Supply Bill

02 Jun 2004 archivespeech
A speech in relation to the Supply Bill which, is to ensure that some $1.5 billion of funds are provided for Public Service purposes.

The Hon. J.M.A. LENSINK: I rise to speak on the Supply Bill which, I understand, is to ensure that some $1.5 billion of funds are provided for Public Service purposes, and I would like to comment broadly on the actions of the government in the past 12 months in relation to a number of portfolio areas. While it is not always common that we agree with what the media says, I think that an article in The Advertiser of 14 February which was entitled `The too hard basket is filling up fast' highlighted the actions of this government. As members in this chamber and the other place have highlighted over the past two years, we have seen a large number of reviews and summits and not much action, except in areas where the media gets the attention of particular issues.
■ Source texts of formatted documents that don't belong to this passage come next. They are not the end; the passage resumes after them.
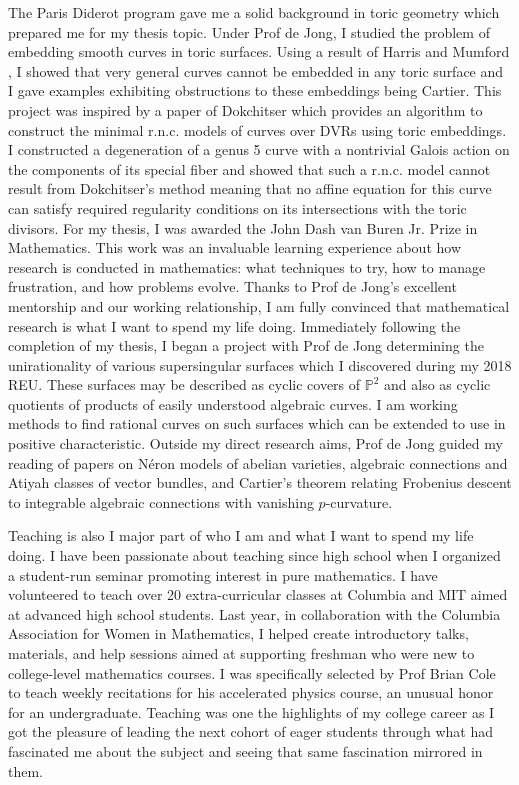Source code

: \documentclass[11pt]{article}
\begin{document}
The Paris Diderot program gave me a solid background in toric geometry which prepared me for my thesis topic. Under Prof  de Jong, I studied the problem of embedding smooth curves in toric surfaces. Using a result of Harris and Mumford , I showed that very general curves cannot be embedded in any toric surface and I gave examples exhibiting obstructions to these embeddings being Cartier. This project was inspired by a paper of Dokchitser  which provides an algorithm to construct the minimal r.n.c. models of curves over DVRs using toric embeddings. I constructed a degeneration of a genus 5 curve with a nontrivial Galois action on the components of its special fiber and showed that such a r.n.c. model cannot result from Dokchitser's method meaning that no affine equation for this curve can satisfy required regularity conditions on its intersections with the toric divisors. For my thesis, I was awarded the John Dash van Buren Jr. Prize in Mathematics. This work was an invaluable learning experience about how research is conducted in mathematics: what techniques to try, how to manage frustration, and how problems evolve. Thanks to Prof de Jong’s excellent mentorship and our working relationship, I am fully convinced that mathematical research is what I want to spend my life doing. Immediately following the completion of my thesis, I began a project with Prof de Jong determining the unirationality of various supersingular surfaces which I discovered during my 2018 REU. These surfaces may be described as cyclic covers of $\mathbb{P}^2$ and also as cyclic quotients of products of easily understood algebraic curves. I am working methods to find rational curves on such surfaces which can be extended to use in positive characteristic. Outside my direct research aims, Prof de Jong guided my reading of papers on N\'{e}ron models of abelian varieties, algebraic connections and Atiyah classes of vector bundles, and Cartier's theorem relating Frobenius descent to integrable algebraic connections with vanishing $p$-curvature.
\par
Teaching is also I major part of who I am and what I want to spend my life doing. I have been passionate about teaching since high school when I organized a student-run seminar promoting interest in pure mathematics. I have volunteered to teach over 20 extra-curricular classes at Columbia and MIT aimed at advanced high school students. Last year, in collaboration with the Columbia Association for Women in Mathematics, I helped create introductory talks, materials, and help sessions aimed at supporting freshman who were new to college-level mathematics courses. I was specifically selected by Prof Brian Cole to teach weekly recitations for  his accelerated physics course, an unusual honor for an undergraduate. Teaching was one the highlights of my college career as I got the pleasure of leading the next cohort of eager students through what had fascinated me about the subject and seeing that same fascination mirrored in them.
\end{document}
As we know, the Treasurer has a history of misrepresenting the budget position to suit his own needs. He talked about having a black hole which was later shown to be a surplus, and he manipulates figures. There was also the incident last year with the DHS where he tried to make statements about the mismanagement of funds under the previous government. Terry Plane, who is not known for his liberal leanings, regularly wrote a column in The Messenger, and I quote from his final column:

Generally, governments achieve more in the zeal of their first year in office than in subsequent years when they become more conservative. If that holds true, we've already seen the best of the Rann Government. That would worry quite a few people. Those people are the social conscience of the Labor Party and the silent mass of voters who support them. The Rann Government has been strong on law and order and economic management.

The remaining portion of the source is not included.